2012-01-05  Bruno Dilly  <bdilly@profusion.mobi>

        [EFL] Undefined references to ICU_I18N symbols on WTF
        https://bugs.webkit.org/show_bug.cgi?id=75642

        Unreviewed build fix.

        Add ${ICU_I18N_LIBRARIES} to WTF_LIBRARIES on wtf efl platform cmake.
        Some undefined references were ucol_setAttribute_44, ucol_close_44,
        ucol_getAttribute_44...

        * wtf/PlatformEfl.cmake:

2012-01-05  Geoffrey Garen  <ggaren@apple.com>

        Refined the fast path for StringImpl::hash()
        https://bugs.webkit.org/show_bug.cgi?id=75178

        Reviewed by Darin Adler.

        Moved the hash calculation code into an out-of-line function to clean up
        the hot path.

        No measurable benchmark change, but this knocks some samples off in
        Instruments, and I think this is a step toward removing -fomit-frame-pointer.
        
        * wtf/text/StringImpl.cpp:
        (WTF::StringImpl::hashSlowCase):
        * wtf/text/StringImpl.h:
        (WTF::StringImpl::hash): The patch.

        * wtf/text/StringStatics.cpp:
        (WTF::StringImpl::hashSlowCase): Abide by the cockamamie Windows build
        scheme, which requires all out-of-line StringImpl functions used by
        WebCore be defined in this file instead of StringImpl.cpp. (See http://trac.webkit.org/changeset/59187.)

2012-01-05  Gavin Barraclough  <barraclough@apple.com>

        Literal tab in JSONString fails
        https://bugs.webkit.org/show_bug.cgi?id=71772

        Reviewed by Oliver Hunt.

        rfc4627 does not allow literal tab characters in JSON source.

        * runtime/LiteralParser.cpp:
        (JSC::isSafeStringCharacter):
            - do not allow literal tab in StrictJSON mode.

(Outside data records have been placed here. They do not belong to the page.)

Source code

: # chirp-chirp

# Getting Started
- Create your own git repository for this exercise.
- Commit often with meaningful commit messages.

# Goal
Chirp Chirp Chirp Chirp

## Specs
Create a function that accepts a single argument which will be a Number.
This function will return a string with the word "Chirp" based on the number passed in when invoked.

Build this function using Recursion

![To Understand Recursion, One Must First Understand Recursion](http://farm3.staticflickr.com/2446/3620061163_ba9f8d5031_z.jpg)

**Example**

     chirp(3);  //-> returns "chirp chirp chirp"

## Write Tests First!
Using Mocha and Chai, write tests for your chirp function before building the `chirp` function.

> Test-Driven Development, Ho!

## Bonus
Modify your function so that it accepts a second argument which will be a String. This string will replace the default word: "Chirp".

2012-01-05  Gavin Barraclough  <barraclough@apple.com>

        push/shift fifo may consume excessive memory
        https://bugs.webkit.org/show_bug.cgi?id=75610

        Reviewed by Sam Weinig.

        Array object commonly store data in a vector, consisting of a portion that is
        in use, a pre-capacity (m_indexBias) and a post-capacity (the delta between
        m_length and m_vectorLength). Calls to shift with grow the pre-capacity, and
        the current algorithm for increaseVectorLength (used by push, or [[Put]]) will
        never shrink the pre-capacity, so a push/shift fifo may consume an inordinate
        amount of memory, whilst having a relatively small active length.

        * runtime/JSArray.cpp:
        (JSC::JSArray::increaseVectorLength):
            - If m_indexBias is non-zero, decay it over time.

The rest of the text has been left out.